KIRTLAND AFB, N.M. - Scientists from the U.S. Air Force and the Boeing Co. test fired a laser for the first time using recycled fuel last August at Kirtland Air Force Base, N.M.
“This fuel recycling process can be continued indefinitely, providing a practical way to fuel laser weapons for the Air Force and other military services without the complexity and cost of periodically supplying new fuel to the battlefield,” says Jason A Marshall, a research chemist and the Air Force project officer on the program.
The test at the Air Force Research Laboratory’s Directed Energy Directorate at Kirtland supplied a chemical laser with its two main fuels-basic hydrogen peroxide and chlorine-which experts regenerated from waste products produced during prior laser operations. Testers fired the laser at high power on the order of several kilowatts to prove its performance.

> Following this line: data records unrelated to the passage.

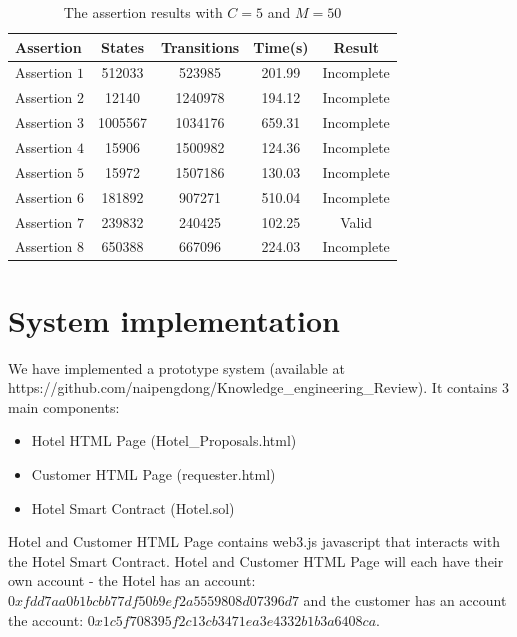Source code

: \documentclass{KERauth}
\begin{document}
\begin{table}[h]
    \centering
    \begin{tabular}{l|c|c|c|c}
    \hline
      Assertion &States &Transitions& Time(s) &Result\\
      \hline
Assertion $1$ & 512033 & 523985 & 201.99 & Incomplete\\
Assertion $2$ & 12140 & 1240978 & 194.12 & Incomplete\\
Assertion $3$ & 1005567 & 1034176 & 659.31 & Incomplete\\
Assertion $4$ & 15906 & 1500982 & 124.36 & Incomplete\\
Assertion $5$ & 15972  & 1507186 & 130.03 & Incomplete\\
Assertion $6$ & 181892  & 907271 & 510.04 & Incomplete\\
Assertion $7$ & 239832 & 240425 & 102.25 & Valid\\
Assertion $8$ & 650388 & 667096 & 224.03 & Incomplete\\
\hline
    \end{tabular}
    \caption{The assertion results with $C = 5$ and $M = 50$}
    \label{tab:verif_2}
\end{table}


\section{System implementation}

We have implemented a prototype system (available at https://github.com/naipengdong/Knowledge\_engineering\_Review). 
It contains $3$ main components: 
\begin{itemize}
    \item Hotel HTML Page (Hotel\_Proposals.html)
    \item 	Customer HTML Page (requester.html)
    \item Hotel Smart Contract (Hotel.sol)
\end{itemize}
Hotel and Customer HTML Page contains web3.js javascript that interacts with the Hotel Smart Contract. Hotel and Customer HTML Page will each have their own account - the Hotel has an account: $0xfdd7aa0b1bcbb77df50b9ef2a5559808d07396d7$ and the customer has an account the account: $0x1c5f708395f2c13cb3471ea3e4332b1b3a6408ca$. 

\end{document}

This achievement “will substantially improve warfighting logistics. This removes the need to dispose of used fuel,” Marshall says. “With the test’s successful conclusion, the laser is ready for affordable, low-risk weapons applications that meet the warfighter’s needs.”
The chemical laser in the demonstration is a testbed similar to the laser device designed for the Advanced Tactical Laser, a major U.S. Department of Defense technology project, Air Force officials say. It involves an Air Force C-130 cargo aircraft that carries the laser, which is intended to destroy, damage, or disable ground targets with surgical precision and cause little, if any, collateral damage.
The test was at the directorate’s Davis Advanced Laser facility where the regenerated fuels were produced in miniaturized electrochemical reactions designed to collect the waste products of laser operations and convert them to fresh fuel.
Boeing Directed Energy Systems in Canoga Park, Calif., is the prime contractor for the Advanced Tactical Laser.